- **Exercise input**:
+ + + +
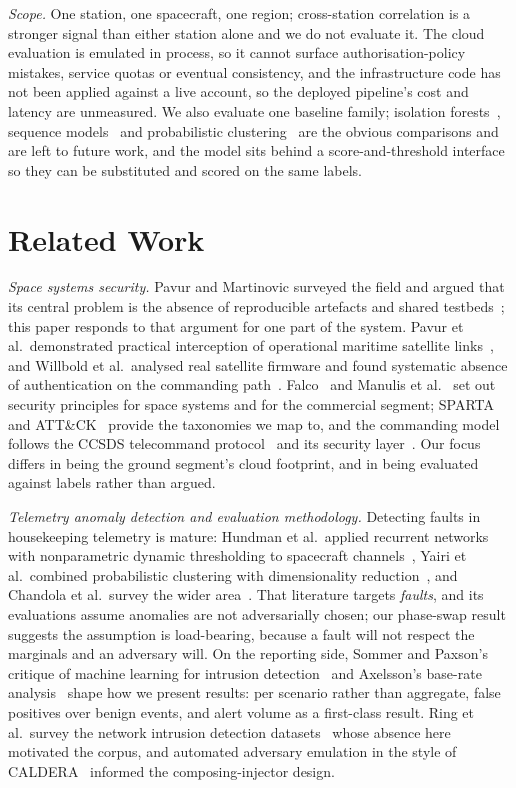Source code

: \documentclass[10pt,journal]{IEEEtran}
\begin{document}
\emph{Scope.} One station, one spacecraft, one region; cross-station
correlation is a stronger signal than either station alone and we do not
evaluate it. The cloud evaluation is emulated in process, so it cannot surface
authorisation-policy mistakes, service quotas or eventual consistency, and the
infrastructure code has not been applied against a live account, so the
deployed pipeline's cost and latency are unmeasured. We also evaluate one
baseline family; isolation forests~\cite{liu2008isolation}, sequence
models~\cite{hundman2018lstm} and probabilistic
clustering~\cite{yairi2017datadriven} are the obvious comparisons and are left
to future work, and the model sits behind a score-and-threshold interface so
they can be substituted and scored on the same labels.

\section{Related Work}

\emph{Space systems security.} Pavur and Martinovic surveyed the field and
argued that its central problem is the absence of reproducible artefacts and
shared testbeds~\cite{pavur2020sok}; this paper responds to that argument for
one part of the system. Pavur et al.\ demonstrated practical interception of
operational maritime satellite links~\cite{pavur2020vsat}, and Willbold et al.\
analysed real satellite firmware and found systematic absence of authentication
on the commanding path~\cite{willbold2023space}.
Falco~\cite{falco2019principles} and Manulis et
al.~\cite{manulis2021newspace} set out security principles for space systems
and for the commercial segment; SPARTA~\cite{sparta} and ATT\&CK~\cite{attack}
provide the taxonomies we map to, and the commanding model follows the CCSDS
telecommand protocol~\cite{ccsds232} and its security layer~\cite{ccsds355}.
Our focus differs in being the ground segment's cloud footprint, and in being
evaluated against labels rather than argued.

\emph{Telemetry anomaly detection and evaluation methodology.} Detecting faults
in housekeeping telemetry is mature: Hundman et al.\ applied recurrent networks
with nonparametric dynamic thresholding to spacecraft
channels~\cite{hundman2018lstm}, Yairi et al.\ combined probabilistic
clustering with dimensionality reduction~\cite{yairi2017datadriven}, and
Chandola et al.\ survey the wider area~\cite{chandola2009survey}. That
literature targets \emph{faults}, and its evaluations assume anomalies are not
adversarially chosen; our phase-swap result suggests the assumption is
load-bearing, because a fault will not respect the marginals and an adversary
will. On the reporting side, Sommer and Paxson's critique of machine learning
for intrusion detection~\cite{sommer2010closedworld} and Axelsson's base-rate
analysis~\cite{axelsson2000baserate} shape how we present results: per
scenario rather than aggregate, false positives over benign events, and alert
volume as a first-class result. Ring et al.\ survey the network intrusion
detection datasets~\cite{ring2019datasets} whose absence here motivated the
corpus, and automated adversary emulation in the style of
CALDERA~\cite{applebaum2016caldera} informed the composing-injector design.
\end{document}
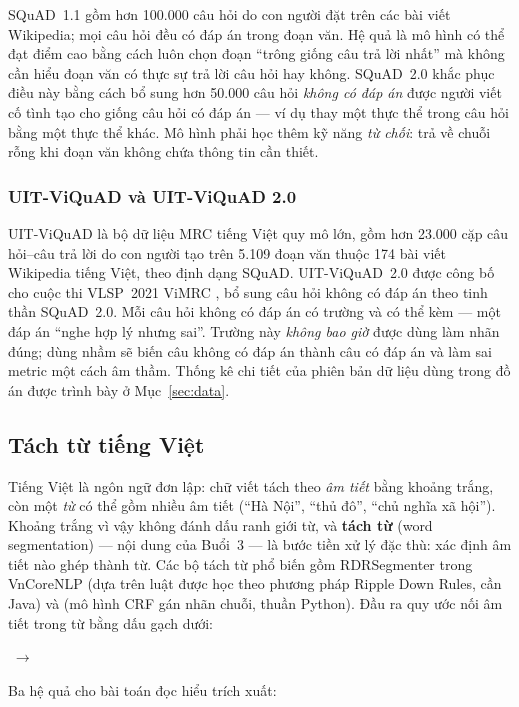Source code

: SQuAD~1.1 \cite{rajpurkar2016squad} gồm hơn 100.000 câu hỏi do con người đặt trên các
bài viết Wikipedia; mọi câu hỏi đều có đáp án trong đoạn văn. Hệ quả là mô hình có thể
đạt điểm cao bằng cách luôn chọn đoạn ``trông giống câu trả lời nhất'' mà không cần
hiểu đoạn văn có thực sự trả lời câu hỏi hay không. SQuAD~2.0 \cite{rajpurkar2018know}
khắc phục điều này bằng cách bổ sung hơn 50.000 câu hỏi \emph{không có đáp án} được
người viết cố tình tạo cho giống câu hỏi có đáp án --- ví dụ thay một thực thể trong câu
hỏi bằng một thực thể khác. Mô hình phải học thêm kỹ năng \emph{từ chối}: trả về chuỗi
rỗng khi đoạn văn không chứa thông tin cần thiết.

\subsubsection{UIT-ViQuAD và UIT-ViQuAD 2.0}

UIT-ViQuAD \cite{nguyen2020viquad} là bộ dữ liệu MRC tiếng Việt quy mô lớn, gồm hơn
23.000 cặp câu hỏi--câu trả lời do con người tạo trên 5.109 đoạn văn thuộc 174 bài viết
Wikipedia tiếng Việt, theo định dạng SQuAD. UIT-ViQuAD~2.0 được công bố cho cuộc thi
VLSP~2021 ViMRC \cite{nguyen2022vlsp}, bổ sung câu hỏi không có đáp án theo tinh thần
SQuAD~2.0. Mỗi câu hỏi không có đáp án có trường  và có thể
kèm  --- một đáp án ``nghe hợp lý nhưng sai''. Trường này
\emph{không bao giờ} được dùng làm nhãn đúng; dùng nhầm sẽ biến câu không có đáp án
thành câu có đáp án và làm sai metric một cách âm thầm. Thống kê chi tiết của phiên bản
dữ liệu dùng trong đồ án được trình bày ở Mục~\ref{sec:data}.

\subsection{Tách từ tiếng Việt}
\label{sec:vietnamese}

Tiếng Việt là ngôn ngữ đơn lập: chữ viết tách theo \emph{âm tiết} bằng khoảng trắng, còn
một \emph{từ} có thể gồm nhiều âm tiết (``Hà Nội'', ``thủ đô'', ``chủ nghĩa xã hội'').
Khoảng trắng vì vậy không đánh dấu ranh giới từ, và \textbf{tách từ} (word segmentation) ---
nội dung của Buổi~3 --- là bước tiền xử lý đặc thù: xác định âm tiết nào ghép thành từ.
Các bộ tách từ phổ biến gồm RDRSegmenter trong VnCoreNLP \cite{vu2018vncorenlp} (dựa trên
luật được học theo phương pháp Ripple Down Rules, cần Java) và  \cite{pyvi}
(mô hình CRF gán nhãn chuỗi, thuần Python). Đầu ra quy ước nối âm tiết trong từ bằng dấu
gạch dưới:
\begin{center}
 $\;\longrightarrow\;$
\end{center}
Ba hệ quả cho bài toán đọc hiểu trích xuất:

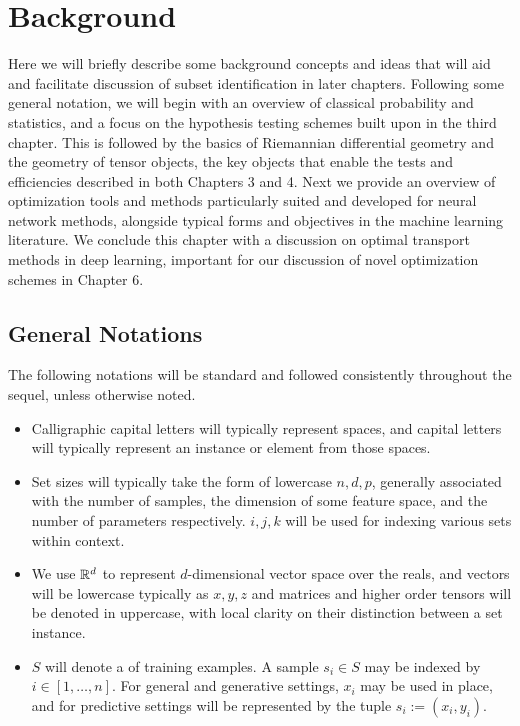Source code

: \chapter{Background}\label{sec:bknd}

Here we will briefly describe some background concepts and ideas that will aid and facilitate discussion of subset identification in later chapters. 
Following some general notation,
we will begin with an overview
of classical probability and statistics,
and a focus on the hypothesis testing
schemes built upon in the third chapter.
This is followed by the basics of Riemannian differential geometry
and the geometry of tensor objects,
the key objects that enable the 
tests and efficiencies described in both 
Chapters 3 and 4.
Next we provide
an overview of optimization tools
and methods particularly suited
and developed for neural network methods,
alongside typical forms and objectives 
in the machine learning literature.
We conclude this chapter
with a discussion on optimal transport
methods in deep learning, important
for our discussion of novel optimization schemes
in Chapter 6.

\section{General Notations}
The following notations will be standard and followed consistently throughout the sequel, unless otherwise noted.
\begin{itemize}
\item Calligraphic capital letters will typically represent spaces, and capital letters will typically represent an instance or element from those spaces.

\item Set sizes will typically take the form of lowercase $n,d,p$, generally associated with the number of samples, the dimension of some feature space, and the number of parameters respectively. $i,j,k$ will be used for indexing various sets within context.

\item We use $\mathbb{R}^d$ to represent $d$-dimensional vector space over the reals, and vectors will be lowercase typically as $x,y,z$ and matrices and higher order tensors will be denoted in uppercase, with local clarity on their distinction between a set instance.

\item $S$ will denote a of training examples.
A sample $s_i\in S$ may be indexed by $i \in [1,\ldots,n]$. 
For general and generative settings, $x_i$ may be used in place, and for predictive settings will be represented by the tuple $s_i:=(x_i,y_i)$.

\end{itemize}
+ + + +
I would like the data copied exactly as it stands, with no pictures included.

- **Finished task**:
Source code

: \documentclass[10pt,journal]{IEEEtran}
\begin{document}
\emph{Scope.} One station, one spacecraft, one region; cross-station
correlation is a stronger signal than either station alone and we do not
evaluate it. The cloud evaluation is emulated in process, so it cannot surface
authorisation-policy mistakes, service quotas or eventual consistency, and the
infrastructure code has not been applied against a live account, so the
deployed pipeline's cost and latency are unmeasured. We also evaluate one
baseline family; isolation forests~\cite{liu2008isolation}, sequence
models~\cite{hundman2018lstm} and probabilistic
clustering~\cite{yairi2017datadriven} are the obvious comparisons and are left
to future work, and the model sits behind a score-and-threshold interface so
they can be substituted and scored on the same labels.

\section{Related Work}

\emph{Space systems security.} Pavur and Martinovic surveyed the field and
argued that its central problem is the absence of reproducible artefacts and
shared testbeds~\cite{pavur2020sok}; this paper responds to that argument for
one part of the system. Pavur et al.\ demonstrated practical interception of
operational maritime satellite links~\cite{pavur2020vsat}, and Willbold et al.\
analysed real satellite firmware and found systematic absence of authentication
on the commanding path~\cite{willbold2023space}.
Falco~\cite{falco2019principles} and Manulis et
al.~\cite{manulis2021newspace} set out security principles for space systems
and for the commercial segment; SPARTA~\cite{sparta} and ATT\&CK~\cite{attack}
provide the taxonomies we map to, and the commanding model follows the CCSDS
telecommand protocol~\cite{ccsds232} and its security layer~\cite{ccsds355}.
Our focus differs in being the ground segment's cloud footprint, and in being
evaluated against labels rather than argued.

\emph{Telemetry anomaly detection and evaluation methodology.} Detecting faults
in housekeeping telemetry is mature: Hundman et al.\ applied recurrent networks
with nonparametric dynamic thresholding to spacecraft
channels~\cite{hundman2018lstm}, Yairi et al.\ combined probabilistic
clustering with dimensionality reduction~\cite{yairi2017datadriven}, and
Chandola et al.\ survey the wider area~\cite{chandola2009survey}. That
literature targets \emph{faults}, and its evaluations assume anomalies are not
adversarially chosen; our phase-swap result suggests the assumption is
load-bearing, because a fault will not respect the marginals and an adversary
will. On the reporting side, Sommer and Paxson's critique of machine learning
for intrusion detection~\cite{sommer2010closedworld} and Axelsson's base-rate
analysis~\cite{axelsson2000baserate} shape how we present results: per
scenario rather than aggregate, false positives over benign events, and alert
volume as a first-class result. Ring et al.\ survey the network intrusion
detection datasets~\cite{ring2019datasets} whose absence here motivated the
corpus, and automated adversary emulation in the style of
CALDERA~\cite{applebaum2016caldera} informed the composing-injector design.
\end{document}
Source code

: SQuAD~1.1 \cite{rajpurkar2016squad} gồm hơn 100.000 câu hỏi do con người đặt trên các
bài viết Wikipedia; mọi câu hỏi đều có đáp án trong đoạn văn. Hệ quả là mô hình có thể
đạt điểm cao bằng cách luôn chọn đoạn ``trông giống câu trả lời nhất'' mà không cần
hiểu đoạn văn có thực sự trả lời câu hỏi hay không. SQuAD~2.0 \cite{rajpurkar2018know}
khắc phục điều này bằng cách bổ sung hơn 50.000 câu hỏi \emph{không có đáp án} được
người viết cố tình tạo cho giống câu hỏi có đáp án --- ví dụ thay một thực thể trong câu
hỏi bằng một thực thể khác. Mô hình phải học thêm kỹ năng \emph{từ chối}: trả về chuỗi
rỗng khi đoạn văn không chứa thông tin cần thiết.

\subsubsection{UIT-ViQuAD và UIT-ViQuAD 2.0}

UIT-ViQuAD \cite{nguyen2020viquad} là bộ dữ liệu MRC tiếng Việt quy mô lớn, gồm hơn
23.000 cặp câu hỏi--câu trả lời do con người tạo trên 5.109 đoạn văn thuộc 174 bài viết
Wikipedia tiếng Việt, theo định dạng SQuAD. UIT-ViQuAD~2.0 được công bố cho cuộc thi
VLSP~2021 ViMRC \cite{nguyen2022vlsp}, bổ sung câu hỏi không có đáp án theo tinh thần
SQuAD~2.0. Mỗi câu hỏi không có đáp án có trường  và có thể
kèm  --- một đáp án ``nghe hợp lý nhưng sai''. Trường này
\emph{không bao giờ} được dùng làm nhãn đúng; dùng nhầm sẽ biến câu không có đáp án
thành câu có đáp án và làm sai metric một cách âm thầm. Thống kê chi tiết của phiên bản
dữ liệu dùng trong đồ án được trình bày ở Mục~\ref{sec:data}.

\subsection{Tách từ tiếng Việt}
\label{sec:vietnamese}

Tiếng Việt là ngôn ngữ đơn lập: chữ viết tách theo \emph{âm tiết} bằng khoảng trắng, còn
một \emph{từ} có thể gồm nhiều âm tiết (``Hà Nội'', ``thủ đô'', ``chủ nghĩa xã hội'').
Khoảng trắng vì vậy không đánh dấu ranh giới từ, và \textbf{tách từ} (word segmentation) ---
nội dung của Buổi~3 --- là bước tiền xử lý đặc thù: xác định âm tiết nào ghép thành từ.
Các bộ tách từ phổ biến gồm RDRSegmenter trong VnCoreNLP \cite{vu2018vncorenlp} (dựa trên
luật được học theo phương pháp Ripple Down Rules, cần Java) và  \cite{pyvi}
(mô hình CRF gán nhãn chuỗi, thuần Python). Đầu ra quy ước nối âm tiết trong từ bằng dấu
gạch dưới:
\begin{center}
 $\;\longrightarrow\;$
\end{center}
Ba hệ quả cho bài toán đọc hiểu trích xuất:

Source code

: \chapter{Background}\label{sec:bknd}

Here we will briefly describe some background concepts and ideas that will aid and facilitate discussion of subset identification in later chapters. 
Following some general notation,
we will begin with an overview
of classical probability and statistics,
and a focus on the hypothesis testing
schemes built upon in the third chapter.
This is followed by the basics of Riemannian differential geometry
and the geometry of tensor objects,
the key objects that enable the 
tests and efficiencies described in both 
Chapters 3 and 4.
Next we provide
an overview of optimization tools
and methods particularly suited
and developed for neural network methods,
alongside typical forms and objectives 
in the machine learning literature.
We conclude this chapter
with a discussion on optimal transport
methods in deep learning, important
for our discussion of novel optimization schemes
in Chapter 6.

\section{General Notations}
The following notations will be standard and followed consistently throughout the sequel, unless otherwise noted.
\begin{itemize}
\item Calligraphic capital letters will typically represent spaces, and capital letters will typically represent an instance or element from those spaces.

\item Set sizes will typically take the form of lowercase $n,d,p$, generally associated with the number of samples, the dimension of some feature space, and the number of parameters respectively. $i,j,k$ will be used for indexing various sets within context.

\item We use $\mathbb{R}^d$ to represent $d$-dimensional vector space over the reals, and vectors will be lowercase typically as $x,y,z$ and matrices and higher order tensors will be denoted in uppercase, with local clarity on their distinction between a set instance.

\item $S$ will denote a of training examples.
A sample $s_i\in S$ may be indexed by $i \in [1,\ldots,n]$. 
For general and generative settings, $x_i$ may be used in place, and for predictive settings will be represented by the tuple $s_i:=(x_i,y_i)$.

\end{itemize}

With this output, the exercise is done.